Winter flower buds of Mahonia bealei, left, are breaking out in upright yellow clusters of tiny fragrant bells while a dwarf 'Temple Bell' Pieris , right, holds tightly on to decorative buds until early spring.  These two shrubs also keep their leaves through the coldest temperatures. 


On the left, snowy dots of a Corylopsis shrub add a textural depth to this part of the border along the driveway. On the right is an all time favorite.  A show stopping display of twin pairs of silvery satan buds are seemingly adrift on the tips of Edgeworthia 'Cream Ball'. The buds will open in March and flower for a month perfuming the front courtyard. 


Did you guess that these are both Tulip Poplars? On the left is our native Liriodendron tulipifera and on the right, from China, Liriodendron chinense.  The difference in the bark is striking as are the size and shape of the leaves. I consider them sister trees uniting from around the world.  In my garden they grow almost side by side. 


I was introduced to this green barked Maple seedling at Camellia Forest Nursery and had to try it.  It is flourishing in fairly deep shade on 4.9 pH soil.  On the right is the sensuous bark of Magnolia x loebneri 'Merrill'.  It is an upright tulip type Magnolia with reliably hardy buds that casts its flowery fragrance 300 yards away.   


Rhododendrons hold their buds in the center of wonderful splashes of leaves.  R. catawbiense, on the left, is evergreen while R. australis, on the right, will drop its leaves as the weather cools to winter temperatures. 


 Showy buds of two other evergreen shrubs are on Winter Honeysuckle, left, where single buds sit in each  leaf axil along the stems blooming off and on through the warm spells of winter. The plant on the right is an Agarista, previously known as Leucothoe, showing sprays of buds nestled in the leaf axils and the very tip of arching stems.  The buds wait all winter to expand in the spring. 


Chunky or flakey bark on two very different trees always catch my eye in winter. On the left is the stately single trunked native Persimmon and on the right, hailing from Europe, is the flaking bark of multi trunked Cornus mas. If you love the bark of a River Birch but haven't the room and want a shorter tree this is one to consider for smaller spaces. 

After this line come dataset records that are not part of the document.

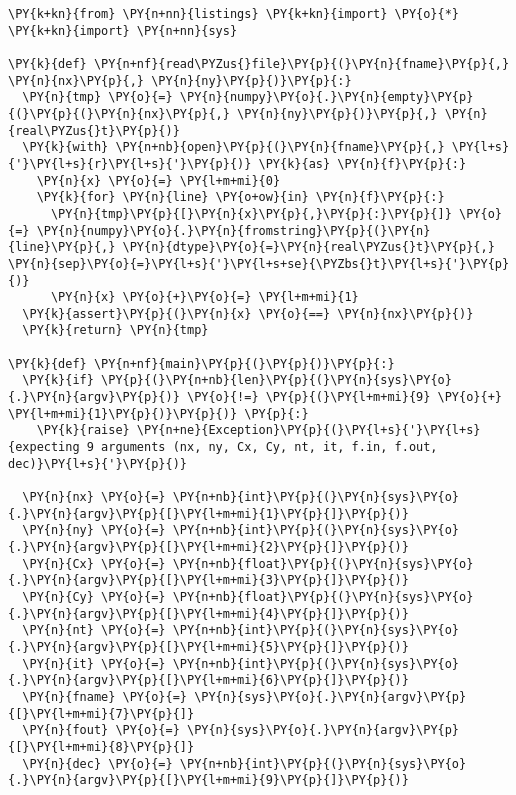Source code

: \begin{Verbatim}[commandchars=\\\{\}]
\PY{k+kn}{from} \PY{n+nn}{listings} \PY{k+kn}{import} \PY{o}{*}
\PY{k+kn}{import} \PY{n+nn}{sys}

\PY{k}{def} \PY{n+nf}{read\PYZus{}file}\PY{p}{(}\PY{n}{fname}\PY{p}{,} \PY{n}{nx}\PY{p}{,} \PY{n}{ny}\PY{p}{)}\PY{p}{:}
  \PY{n}{tmp} \PY{o}{=} \PY{n}{numpy}\PY{o}{.}\PY{n}{empty}\PY{p}{(}\PY{p}{(}\PY{n}{nx}\PY{p}{,} \PY{n}{ny}\PY{p}{)}\PY{p}{,} \PY{n}{real\PYZus{}t}\PY{p}{)}
  \PY{k}{with} \PY{n+nb}{open}\PY{p}{(}\PY{n}{fname}\PY{p}{,} \PY{l+s}{'}\PY{l+s}{r}\PY{l+s}{'}\PY{p}{)} \PY{k}{as} \PY{n}{f}\PY{p}{:}
    \PY{n}{x} \PY{o}{=} \PY{l+m+mi}{0}
    \PY{k}{for} \PY{n}{line} \PY{o+ow}{in} \PY{n}{f}\PY{p}{:}
      \PY{n}{tmp}\PY{p}{[}\PY{n}{x}\PY{p}{,}\PY{p}{:}\PY{p}{]} \PY{o}{=} \PY{n}{numpy}\PY{o}{.}\PY{n}{fromstring}\PY{p}{(}\PY{n}{line}\PY{p}{,} \PY{n}{dtype}\PY{o}{=}\PY{n}{real\PYZus{}t}\PY{p}{,} \PY{n}{sep}\PY{o}{=}\PY{l+s}{'}\PY{l+s+se}{\PYZbs{}t}\PY{l+s}{'}\PY{p}{)}
      \PY{n}{x} \PY{o}{+}\PY{o}{=} \PY{l+m+mi}{1}
  \PY{k}{assert}\PY{p}{(}\PY{n}{x} \PY{o}{==} \PY{n}{nx}\PY{p}{)}
  \PY{k}{return} \PY{n}{tmp}

\PY{k}{def} \PY{n+nf}{main}\PY{p}{(}\PY{p}{)}\PY{p}{:}
  \PY{k}{if} \PY{p}{(}\PY{n+nb}{len}\PY{p}{(}\PY{n}{sys}\PY{o}{.}\PY{n}{argv}\PY{p}{)} \PY{o}{!=} \PY{p}{(}\PY{l+m+mi}{9} \PY{o}{+} \PY{l+m+mi}{1}\PY{p}{)}\PY{p}{)} \PY{p}{:} 
    \PY{k}{raise} \PY{n+ne}{Exception}\PY{p}{(}\PY{l+s}{'}\PY{l+s}{expecting 9 arguments (nx, ny, Cx, Cy, nt, it, f.in, f.out, dec)}\PY{l+s}{'}\PY{p}{)}

  \PY{n}{nx} \PY{o}{=} \PY{n+nb}{int}\PY{p}{(}\PY{n}{sys}\PY{o}{.}\PY{n}{argv}\PY{p}{[}\PY{l+m+mi}{1}\PY{p}{]}\PY{p}{)}
  \PY{n}{ny} \PY{o}{=} \PY{n+nb}{int}\PY{p}{(}\PY{n}{sys}\PY{o}{.}\PY{n}{argv}\PY{p}{[}\PY{l+m+mi}{2}\PY{p}{]}\PY{p}{)}
  \PY{n}{Cx} \PY{o}{=} \PY{n+nb}{float}\PY{p}{(}\PY{n}{sys}\PY{o}{.}\PY{n}{argv}\PY{p}{[}\PY{l+m+mi}{3}\PY{p}{]}\PY{p}{)}
  \PY{n}{Cy} \PY{o}{=} \PY{n+nb}{float}\PY{p}{(}\PY{n}{sys}\PY{o}{.}\PY{n}{argv}\PY{p}{[}\PY{l+m+mi}{4}\PY{p}{]}\PY{p}{)}
  \PY{n}{nt} \PY{o}{=} \PY{n+nb}{int}\PY{p}{(}\PY{n}{sys}\PY{o}{.}\PY{n}{argv}\PY{p}{[}\PY{l+m+mi}{5}\PY{p}{]}\PY{p}{)}
  \PY{n}{it} \PY{o}{=} \PY{n+nb}{int}\PY{p}{(}\PY{n}{sys}\PY{o}{.}\PY{n}{argv}\PY{p}{[}\PY{l+m+mi}{6}\PY{p}{]}\PY{p}{)}
  \PY{n}{fname} \PY{o}{=} \PY{n}{sys}\PY{o}{.}\PY{n}{argv}\PY{p}{[}\PY{l+m+mi}{7}\PY{p}{]}
  \PY{n}{fout} \PY{o}{=} \PY{n}{sys}\PY{o}{.}\PY{n}{argv}\PY{p}{[}\PY{l+m+mi}{8}\PY{p}{]}
  \PY{n}{dec} \PY{o}{=} \PY{n+nb}{int}\PY{p}{(}\PY{n}{sys}\PY{o}{.}\PY{n}{argv}\PY{p}{[}\PY{l+m+mi}{9}\PY{p}{]}\PY{p}{)}


\end{Verbatim}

The left hand picture shows our native Red Cedar which is actually a Juniper. The peeling bark is prized by birds for nest making. On the right is a fantastic ornamental shrub/tree that can be pruned and managed as more upright to be able to better appreciate its mystical white exfoliating bark in the winter. Hepticodiym miconoides is hardy from USDA zones 5-8 and is a wonderful pollinator that blooms in late summer. Google:  Chicago Botanic Garden and Seven-Son-Flower in the same line for more information on the reintroduction of this unusual plant into our western gardens. 


Above is a distant early spring view of Hepticodium on the left and Cornus mas on the right in a south facing border at the edge of the woods.


Finally, the bark of two of my finest trees. On the left, looking for all the world like a giraffe, is Lagerstromea fauriei, the Japanese Crape Myrtle. Standing 25' tall, exfoliating cinnamon bark envelopes the trunk to the uppermost branches. Summer blooms are fragrant white. I love the carpet of tiny falling petals without any messy seed capsules later. You must have lots of room in your garden to grow this tree. On the right see how rough and almost charred looking the trunk of Prunus mume 'Peggy Clark' is. 

  
Above, buds along the stems of Prunus mume 'Peggy Clark' fatten and burst reliably in December with a delicious spicy scent.  It will flower for a month and produce a summer fruit that the Japanese love to pickle and eat daily.  Thus, it's common name, Japanese Flowering Apricot. 


Let us end this conversation with the showy yellow of autumn leaves carpeting the ground beneath, from left to right, Magnolia x loebneri 'Merrill', Lagerstroemia fauriei and Cornus mas. Planted 18-20 years ago, their arching branches have made a small woodland garden space all their own where they continue to delight on winter walks with their very own unique characteristics of unusual barks.